◆ TASK
Which of the lines below contain the string "Windows"? Copy each one.

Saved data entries
* * *

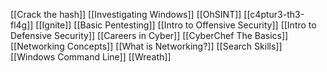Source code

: [[Crack the hash]]
[[Investigating Windows]]
[[OhSINT]]
[[c4ptur3-th3-fl4g]]
[[Ignite]]
[[Basic Pentesting]]
[[Intro to Offensive Security]]
[[Intro to Defensive Security]]
[[Careers in Cyber]]
[[CyberChef The Basics]]
[[Networking Concepts]]
[[What is Networking?]]
[[Search Skills]]
[[Windows Command Line]]
[[Wreath]]
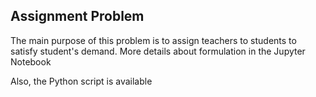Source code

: ## Assignment Problem
The main purpose of this problem is to assign teachers to students to satisfy student's demand. More details about formulation in the Jupyter Notebook

Also, the Python script is available
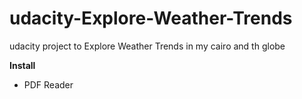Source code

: # udacity-Explore-Weather-Trends
udacity project to Explore Weather Trends in my cairo and th globe

**Install**
- PDF Reader
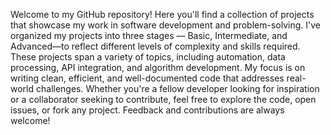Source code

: Welcome to my GitHub repository! Here you'll find a collection of projects that showcase my work in software development and problem-solving. I've organized my projects into three stages — Basic, Intermediate, and Advanced—to reflect different levels of complexity and skills required. These projects span a variety of topics, including automation, data processing, API integration, and algorithm development. My focus is on writing clean, efficient, and well-documented code that addresses real-world challenges. Whether you're a fellow developer looking for inspiration or a collaborator seeking to contribute, feel free to explore the code, open issues, or fork any project. Feedback and contributions are always welcome!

* * *

◆ ANSWER TO THIS EXERCISE
[[Investigating Windows]]
[[Windows Command Line]]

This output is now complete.